Tackling the challenges of KYC compliance, some banks are working with entity data providers to streamline processes and others are looking at innovative technology solutions such as dedicated data management utilities. At a more clinical level, banks are de-risking client portfolios by eliminating high risk client records that are costly to maintain and generate little revenue. Reversing the typical leadership trend, Dickenson noted that the US is ahead of Europe in terms of KYC requirements, but trails Europe in the availability of data.
Considering the data management issues around client onboarding, Thierry described the necessities of data ownership and governance, saying: “The need is to drive business ownership of the processes that generate data and build ownership schemes that will last into the future.”
Turning to new approaches to client onboarding, Underwood asked the panel about the feasibility of utilities. Dickenson explained: “We are seeing the emergence of syndicated KYC models in the market. They are likely to be successful, but accountability for KYC will remain with banks. There won’t be a one-stop-shop for the whole onboarding process. Instead, we expect banks to use one or more utilities to help them streamline the most painful parts of the process, particularly document collection, verification and going back and forth to the client for information, which adds delays and time to revenue.”

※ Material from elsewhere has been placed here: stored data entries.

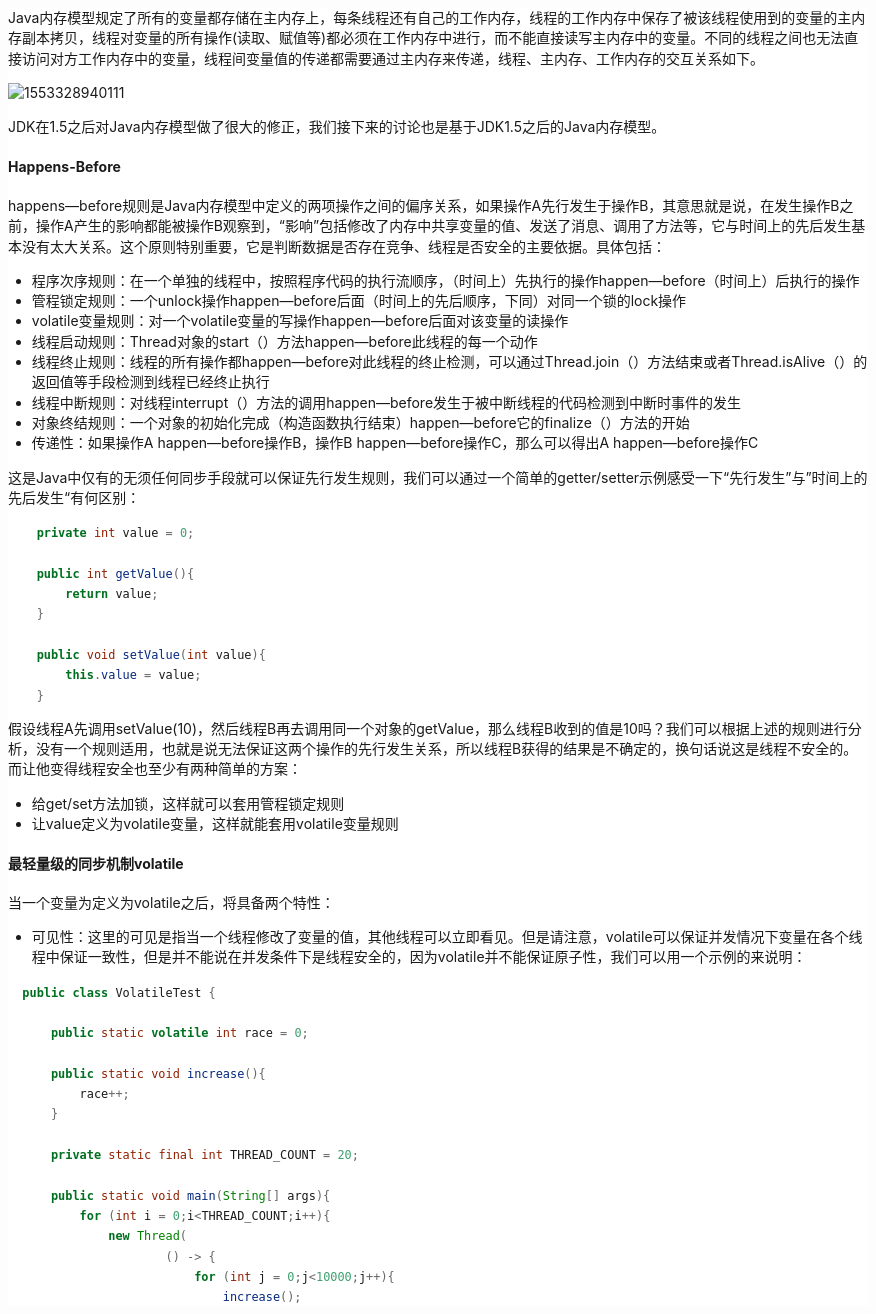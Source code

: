 Java内存模型规定了所有的变量都存储在主内存上，每条线程还有自己的工作内存，线程的工作内存中保存了被该线程使用到的变量的主内存副本拷贝，线程对变量的所有操作(读取、赋值等)都必须在工作内存中进行，而不能直接读写主内存中的变量。不同的线程之间也无法直接访问对方工作内存中的变量，线程间变量值的传递都需要通过主内存来传递，线程、主内存、工作内存的交互关系如下。


![1553328940111](http://120.79.172.214/mdpicture/1553328940111.png)

JDK在1.5之后对Java内存模型做了很大的修正，我们接下来的讨论也是基于JDK1.5之后的Java内存模型。

#### Happens-Before 



happens—before规则是Java内存模型中定义的两项操作之间的偏序关系，如果操作A先行发生于操作B，其意思就是说，在发生操作B之前，操作A产生的影响都能被操作B观察到，“影响”包括修改了内存中共享变量的值、发送了消息、调用了方法等，它与时间上的先后发生基本没有太大关系。这个原则特别重要，它是判断数据是否存在竞争、线程是否安全的主要依据。具体包括：

- 程序次序规则：在一个单独的线程中，按照程序代码的执行流顺序，（时间上）先执行的操作happen—before（时间上）后执行的操作
- 管程锁定规则：一个unlock操作happen—before后面（时间上的先后顺序，下同）对同一个锁的lock操作
- volatile变量规则：对一个volatile变量的写操作happen—before后面对该变量的读操作
- 线程启动规则：Thread对象的start（）方法happen—before此线程的每一个动作
- 线程终止规则：线程的所有操作都happen—before对此线程的终止检测，可以通过Thread.join（）方法结束或者Thread.isAlive（）的返回值等手段检测到线程已经终止执行
- 线程中断规则：对线程interrupt（）方法的调用happen—before发生于被中断线程的代码检测到中断时事件的发生
- 对象终结规则：一个对象的初始化完成（构造函数执行结束）happen—before它的finalize（）方法的开始
- 传递性：如果操作A happen—before操作B，操作B happen—before操作C，那么可以得出A happen—before操作C

这是Java中仅有的无须任何同步手段就可以保证先行发生规则，我们可以通过一个简单的getter/setter示例感受一下“先行发生”与”时间上的先后发生“有何区别：

```java
	private int value = 0;

	public int getValue(){
        return value;
	}

	public void setValue(int value){
    	this.value = value;
	}
```



假设线程A先调用setValue(10)，然后线程B再去调用同一个对象的getValue，那么线程B收到的值是10吗？我们可以根据上述的规则进行分析，没有一个规则适用，也就是说无法保证这两个操作的先行发生关系，所以线程B获得的结果是不确定的，换句话说这是线程不安全的。而让他变得线程安全也至少有两种简单的方案：

- 给get/set方法加锁，这样就可以套用管程锁定规则
- 让value定义为volatile变量，这样就能套用volatile变量规则



#### 最轻量级的同步机制volatile

当一个变量为定义为volatile之后，将具备两个特性：

- 可见性：这里的可见是指当一个线程修改了变量的值，其他线程可以立即看见。但是请注意，volatile可以保证并发情况下变量在各个线程中保证一致性，但是并不能说在并发条件下是线程安全的，因为volatile并不能保证原子性，我们可以用一个示例的来说明：

```java
  public class VolatileTest {
  
      public static volatile int race = 0;
  
      public static void increase(){
          race++;
      }
  
      private static final int THREAD_COUNT = 20;
  
      public static void main(String[] args){
          for (int i = 0;i<THREAD_COUNT;i++){
              new Thread(
                      () -> {
                          for (int j = 0;j<10000;j++){
                              increase();
```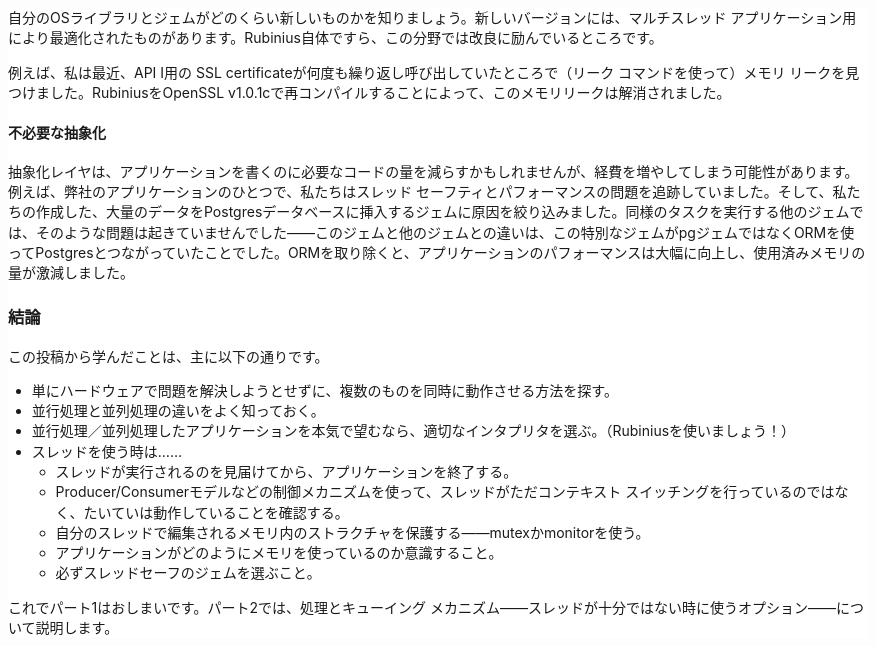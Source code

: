 自分のOSライブラリとジェムがどのくらい新しいものかを知りましょう。新しいバージョンには、マルチスレッド アプリケーション用により最適化されたものがあります。Rubinius自体ですら、この分野では改良に励んでいるところです。

例えば、私は最近、API I用の SSL certificateが何度も繰り返し呼び出していたところで（リーク コマンドを使って）メモリ リークを見つけました。RubiniusをOpenSSL v1.0.1cで再コンパイルすることによって、このメモリリークは解消されました。

<h4>不必要な抽象化</h4>

抽象化レイヤは、アプリケーションを書くのに必要なコードの量を減らすかもしれませんが、経費を増やしてしまう可能性があります。例えば、弊社のアプリケーションのひとつで、私たちはスレッド セーフティとパフォーマンスの問題を追跡していました。そして、私たちの作成した、大量のデータをPostgresデータベースに挿入するジェムに原因を絞り込みました。同様のタスクを実行する他のジェムでは、そのような問題は起きていませんでした――このジェムと他のジェムとの違いは、この特別なジェムがpgジェムではなくORMを使ってPostgresとつながっていたことでした。ORMを取り除くと、アプリケーションのパフォーマンスは大幅に向上し、使用済みメモリの量が激減しました。

<h3>結論</h3>

この投稿から学んだことは、主に以下の通りです。

<ul>
<li>単にハードウェアで問題を解決しようとせずに、複数のものを同時に動作させる方法を探す。</li>
<li>並行処理と並列処理の違いをよく知っておく。</li>
<li>並行処理／並列処理したアプリケーションを本気で望むなら、適切なインタプリタを選ぶ。（Rubiniusを使いましょう！）</li>
<li>スレッドを使う時は……<ul>
<li>スレッドが実行されるのを見届けてから、アプリケーションを終了する。</li>
<li>Producer/Consumerモデルなどの制御メカニズムを使って、スレッドがただコンテキスト スイッチングを行っているのではなく、たいていは動作していることを確認する。</li>
<li>自分のスレッドで編集されるメモリ内のストラクチャを保護する――mutexかmonitorを使う。</li>
<li>アプリケーションがどのようにメモリを使っているのか意識すること。</li>
<li>必ずスレッドセーフのジェムを選ぶこと。</li>
</ul>
</li>
</ul>
これでパート1はおしまいです。パート2では、処理とキューイング メカニズム――スレッドが十分ではない時に使うオプション――について説明します。
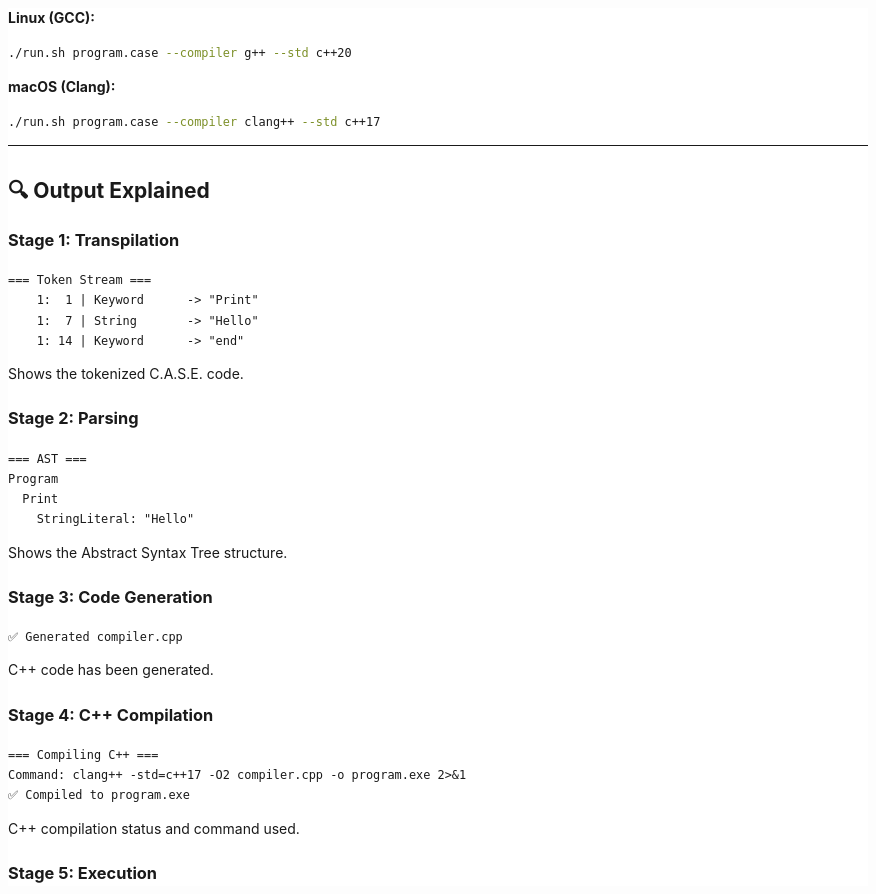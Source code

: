 **Linux (GCC):**
```bash
./run.sh program.case --compiler g++ --std c++20
```

**macOS (Clang):**
```bash
./run.sh program.case --compiler clang++ --std c++17
```

---

## 🔍 Output Explained

### Stage 1: Transpilation

```
=== Token Stream ===
    1:  1 | Keyword      -> "Print"
    1:  7 | String       -> "Hello"
    1: 14 | Keyword      -> "end"
```

Shows the tokenized C.A.S.E. code.

### Stage 2: Parsing

```
=== AST ===
Program
  Print
    StringLiteral: "Hello"
```

Shows the Abstract Syntax Tree structure.

### Stage 3: Code Generation

```
✅ Generated compiler.cpp
```

C++ code has been generated.

### Stage 4: C++ Compilation

```
=== Compiling C++ ===
Command: clang++ -std=c++17 -O2 compiler.cpp -o program.exe 2>&1
✅ Compiled to program.exe
```

C++ compilation status and command used.

### Stage 5: Execution

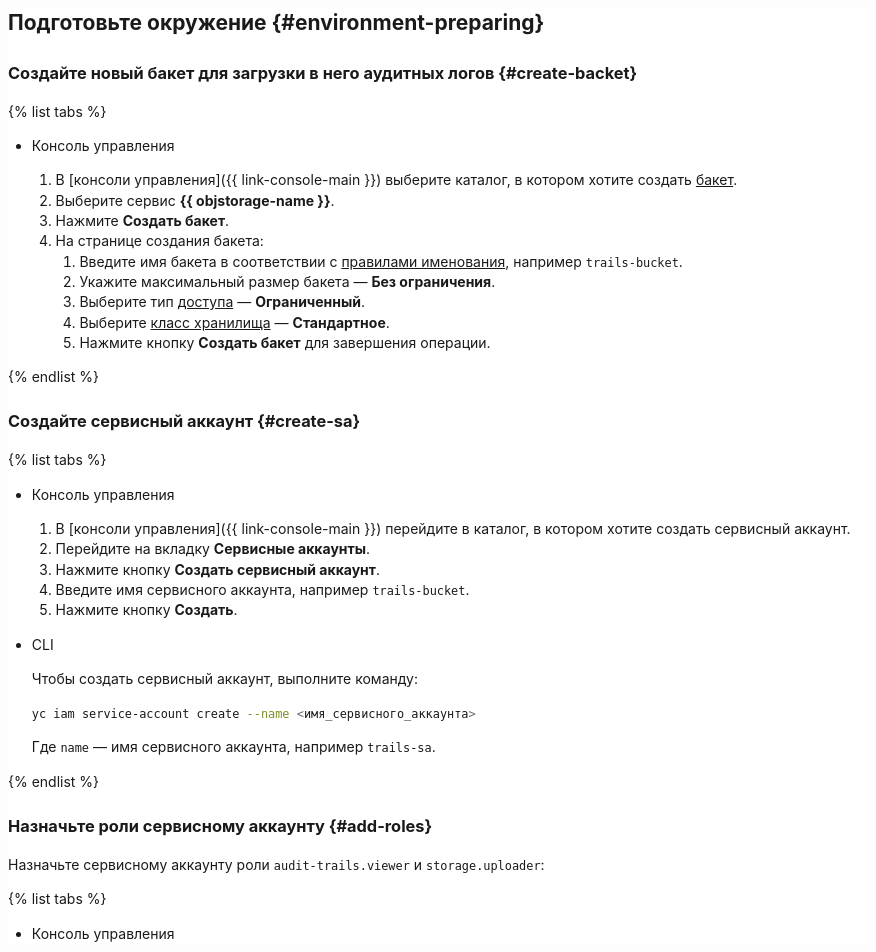 ## Подготовьте окружение {#environment-preparing}

### Создайте новый бакет для загрузки в него аудитных логов {#create-backet}

{% list tabs %}

- Консоль управления

    1. В [консоли управления]({{ link-console-main }}) выберите каталог, в котором хотите создать [бакет](../storage/concepts/bucket.md).
    1. Выберите сервис **{{ objstorage-name }}**.
    1. Нажмите **Создать бакет**.
    1. На странице создания бакета:
        1. Введите имя бакета в соответствии с [правилами именования](../storage/concepts/bucket.md#naming), например `trails-bucket`.
        1. Укажите максимальный размер бакета — **Без ограничения**.
        1. Выберите тип [доступа](../storage/concepts/bucket.md#bucket-access) — **Ограниченный**.
        1. Выберите [класс хранилища](../storage/concepts/storage-class.md) — **Стандартное**.
        1. Нажмите кнопку **Создать бакет** для завершения операции.

{% endlist %}

### Создайте сервисный аккаунт {#create-sa}

{% list tabs %}

- Консоль управления

    1. В [консоли управления]({{ link-console-main }}) перейдите в каталог, в котором хотите создать сервисный аккаунт.
    1. Перейдите на вкладку **Сервисные аккаунты**.
    1. Нажмите кнопку **Создать сервисный аккаунт**.
    1. Введите имя сервисного аккаунта, например `trails-bucket`.
    1. Нажмите кнопку **Создать**.

- CLI

    Чтобы создать сервисный аккаунт, выполните команду:

    ```bash
    yc iam service-account create --name <имя_сервисного_аккаунта>
    ```

    Где `name` — имя сервисного аккаунта, например `trails-sa`.

{% endlist %}

### Назначьте роли сервисному аккаунту {#add-roles}

Назначьте сервисному аккаунту роли `audit-trails.viewer` и `storage.uploader`:

{% list tabs %}

- Консоль управления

Concluding with advice on how to tackle the data management problems of client onboarding, Farquhar said: “As with other compliance programmes, the process of client onboarding needs to be managed from the top down.” Similarly, Dickenson noted the need for business to take ownership of onboarding, and Thierry added: “The first step is to understand that onboarding is a key part of the client experience. The next step is to start to think about it differently, perhaps considering the use of innovative solutions such as utilities to access and manage client data.”